Transform Your Documents into LLM-Ready Markdown with cuuupid/markitdown Actions

23 Apr 2025
Transform Your Documents into LLM-Ready Markdown with cuuupid/markitdown Actions

In the world of natural language processing, preparing documents in a format that can be easily consumed by large language models (LLMs) is crucial. The cuuupid/markitdown API provides powerful Cognitive Actions that enable developers to convert various document types into Markdown format, making them ready for LLM applications. This article will guide you through the capabilities of the Cognitive Actions available in this spec, specifically focusing on converting documents to LLM-ready Markdown.

Prerequisites

Before you start using the Cognitive Actions, ensure you have the following:

  • An API key for the Cognitive Actions platform to authenticate your requests.
  • Basic knowledge of JSON and how to make HTTP requests in your preferred programming language.

To authenticate, you will typically pass your API key in the request headers. This allows you to securely access the Cognitive Actions you want to use.

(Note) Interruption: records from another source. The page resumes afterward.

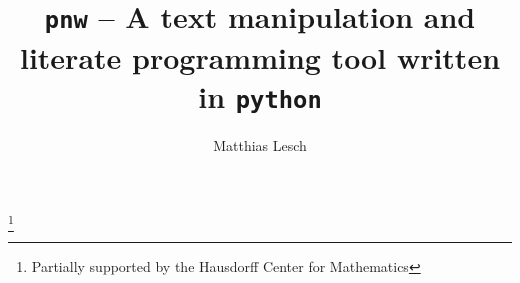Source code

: \documentclass[neutral,proc,reqno]{ml-gen}
\begin{document}
\lstset{%
language=Python,
basicstyle=\small,
columns=fullflexible}

\title[\texttt{pnw}]{\texttt{pnw} -- A text manipulation and literate
programming tool written in \texttt{python}}

\author{Matthias Lesch}
\address{Mathematisches Institut,
Universit\"at Bonn,
Endenicher Allee 60,
53115 Bonn,
Germany}

%
\thanks{Partially supported by the 
        Hausdorff Center for Mathematics}


\end{document}
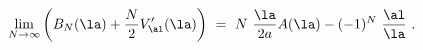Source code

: \begin{equation}
\lim_{N\to\infty}
\left(B_N(\la) + \frac{N}{2}V_{\al}'(\la)\right) \ =\
N\ \frac{\la}{2a}A(\la)-(-1)^N\
            \frac{\al}{\la} \ .
\label{ABlim}
\end{equation}

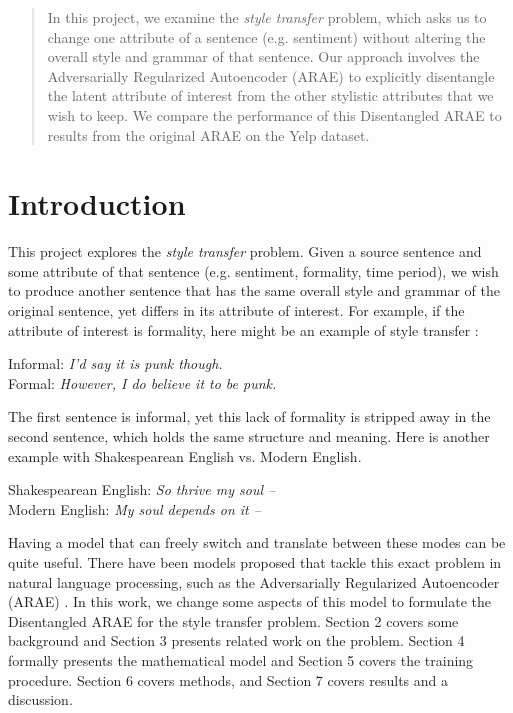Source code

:\documentclass{article}
\begin{document}

\begin{abstract}
In this project, we examine the \emph{style transfer} problem, which asks us to change one attribute of a sentence (e.g. sentiment) without altering the overall style and grammar of that sentence.  Our approach involves the Adversarially Regularized Autoencoder (ARAE) \cite{arae} to explicitly disentangle the latent attribute of interest from the other stylistic attributes that we wish to keep.  We compare the performance of this Disentangled ARAE to results from the original ARAE on the Yelp dataset.
\end{abstract}

\section{Introduction}
\label{sec:introduction}

This project explores the \emph{style transfer} problem.  Given a source sentence and some attribute of that sentence (e.g. sentiment, formality, time period), we wish to produce another sentence that has the same overall style and grammar of the original sentence, yet differs in its attribute of interest.  For example, if the attribute of interest is formality, here might be an example of style transfer \cite{rao}:

\begin{center}
Informal: \emph{I'd say it is punk though.} \\
Formal: \emph{However, I do believe it to be punk.}
\end{center}

The first sentence is informal, yet this lack of formality is stripped away in the second sentence, which holds the same structure and meaning.  Here is another example with Shakespearean English vs. Modern English.

\begin{center}
Shakespearean English: \emph{So thrive my soul --} \\
Modern English: \emph{My soul depends on it --}
\end{center} 

Having a model that can freely switch and translate between these modes can be quite useful.  There have been models proposed that tackle this exact problem in natural language processing, such as the Adversarially Regularized Autoencoder (ARAE) \cite{arae}.  In this work, we change some aspects of this model to formulate the Disentangled ARAE for the style transfer problem.  Section 2 covers some background and Section 3 presents related work on the problem.  Section 4 formally presents the mathematical model and Section 5 covers the training procedure.  Section 6 covers methods, and Section 7 covers results and a discussion.  
\end{document}

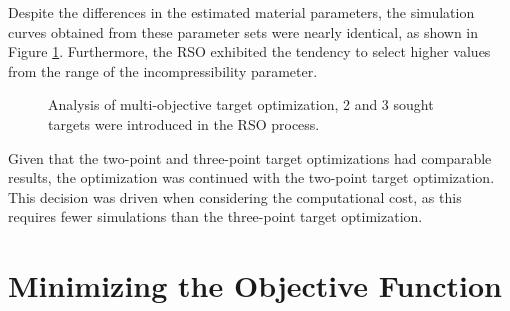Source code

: Despite the differences in the estimated material parameters, the simulation curves obtained  
from these parameter sets were nearly identical, as shown in Figure \ref{fig:1vs2vs3points}.
Furthermore, the RSO exhibited the tendency to select higher values from the range of the 
incompressibility parameter.

\begin{figure}%
    \centering
   \quad
   \caption[Multi-objective optimization comparison]{Analysis of multi-objective target optimization, \SI{2}{} and \SI{3}{} sought targets were introduced in the RSO process. }%
   \label{fig:1vs2vs3points}%
\end{figure}

Given that the two-point and three-point target optimizations had comparable results, the optimization
was continued with the two-point target optimization. This decision was driven when considering 
the computational cost, as this requires fewer simulations than the three-point target optimization.


\section{Minimizing the Objective Function}

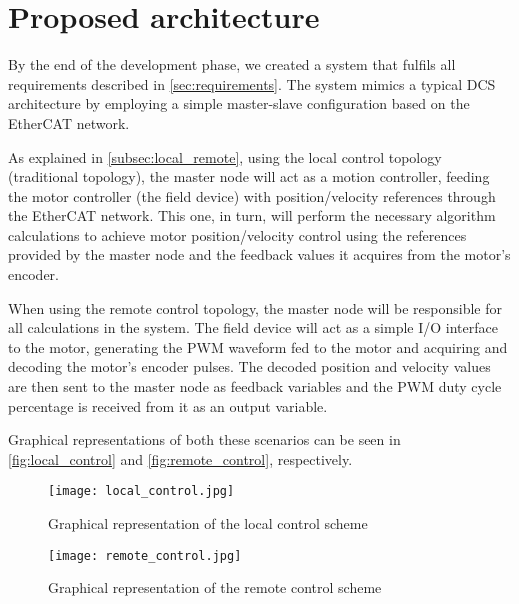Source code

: \section{Proposed architecture} \label{sec:proposed-arch}

By the end of the development phase, we created a system that fulfils all requirements described in \autoref{sec:requirements}.
The system mimics a typical DCS architecture by employing a simple master-slave configuration based on the EtherCAT network.

As explained in \autoref{subsec:local_remote}, using the local control topology (traditional topology), the master node will act as a motion controller, feeding the motor controller (the field device) with position/velocity references through the EtherCAT network.
This one, in turn, will perform the necessary algorithm calculations to achieve motor position/velocity control using the references provided by the master node and the feedback values it acquires from the motor's encoder.

When using the remote control topology, the master node will be responsible for all calculations in the system.
The field device will act as a simple I/O interface to the motor, generating the PWM waveform fed to the motor and acquiring and decoding the motor's encoder pulses.
The decoded position and velocity values are then sent to the master node as feedback variables and the PWM duty cycle percentage is received from it as an output variable.

Graphical representations of both these scenarios can be seen in \autoref{fig:local_control} and \autoref{fig:remote_control}, respectively.


\begin{figure}[htp]
	\centering
	\texttt{[image: local\_control.jpg]}
	\caption{Graphical representation of the local control scheme}
	\label{fig:local_control}
\end{figure}

\begin{figure}[htp]
	\centering
	\texttt{[image: remote\_control.jpg]}
	\caption{Graphical representation of the remote control scheme}
	\label{fig:remote_control}
\end{figure}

Cognitive Actions Overview

Convert Documents to LLM-Ready Markdown

Purpose

This action converts various document formats—including Office documents, PDFs, images, and audio files—into Markdown format suitable for large language models. It supports additional features such as Optical Character Recognition (OCR), speech transcription, and EXIF metadata extraction to enhance the quality of the output.

Input

The input for this action requires a JSON object that must contain a document URL. You can also optionally provide an openAiApiKey for additional OpenAI services.

Input Schema:

{
  "type": "object",
  "properties": {
    "document": {
      "type": "string",
      "format": "uri",
      "description": "A URL pointing to a document. Supports formats such as PDF, PPTX, DOCX, XLSX, PNG, JPG, MP3, WAV, HTML, CSV, JSON, and XML."
    },
    "openAiApiKey": {
      "type": "string",
      "format": "password",
      "description": "An optional API key for OpenAI services, used for authentication purposes."
    }
  },
  "required": ["document"]
}

Example Input:

{
  "document": "https://replicate.delivery/pbxt/M9lE653pyLnXBk7P0VrmymcjqvQyXKsBBUgNkLz3YN2Y9wdw/Tradewinds%2BMarketplace%2BAnnouncement%2BRevision%2B6.pdf"
}

Output

Upon successful execution, this action returns a URL that points to the generated Markdown file.

Example Output:

https://assets.cognitiveactions.com/invocations/2a92dbd1-7aeb-4935-9c93-803cdc77d46b/316cb546-19dd-48de-a444-e49ed9465ac0.md

Conceptual Usage Example (Python)

Here’s how you might structure a request to use this action in Python:

import requests
import json

# Replace with your Cognitive Actions API key and endpoint
COGNITIVE_ACTIONS_API_KEY = "YOUR_COGNITIVE_ACTIONS_API_KEY"
COGNITIVE_ACTIONS_EXECUTE_URL = "https://api.cognitiveactions.com/actions/execute" # Hypothetical endpoint

action_id = "ceeb2e3c-3824-4858-bef6-95597319e19f" # Action ID for Convert Documents to LLM-Ready Markdown

# Construct the input payload based on the action's requirements
payload = {
    "document": "https://replicate.delivery/pbxt/M9lE653pyLnXBk7P0VrmymcjqvQyXKsBBUgNkLz3YN2Y9wdw/Tradewinds%2BMarketplace%2BAnnouncement%2BRevision%2B6.pdf"
}

headers = {
    "Authorization": f"Bearer {COGNITIVE_ACTIONS_API_KEY}",
    "Content-Type": "application/json"
}

try:
    response = requests.post(
        COGNITIVE_ACTIONS_EXECUTE_URL,
        headers=headers,
        json={"action_id": action_id, "inputs": payload} # Hypothetical structure
    )
    response.raise_for_status() # Raise an exception for bad status codes (4xx or 5xx)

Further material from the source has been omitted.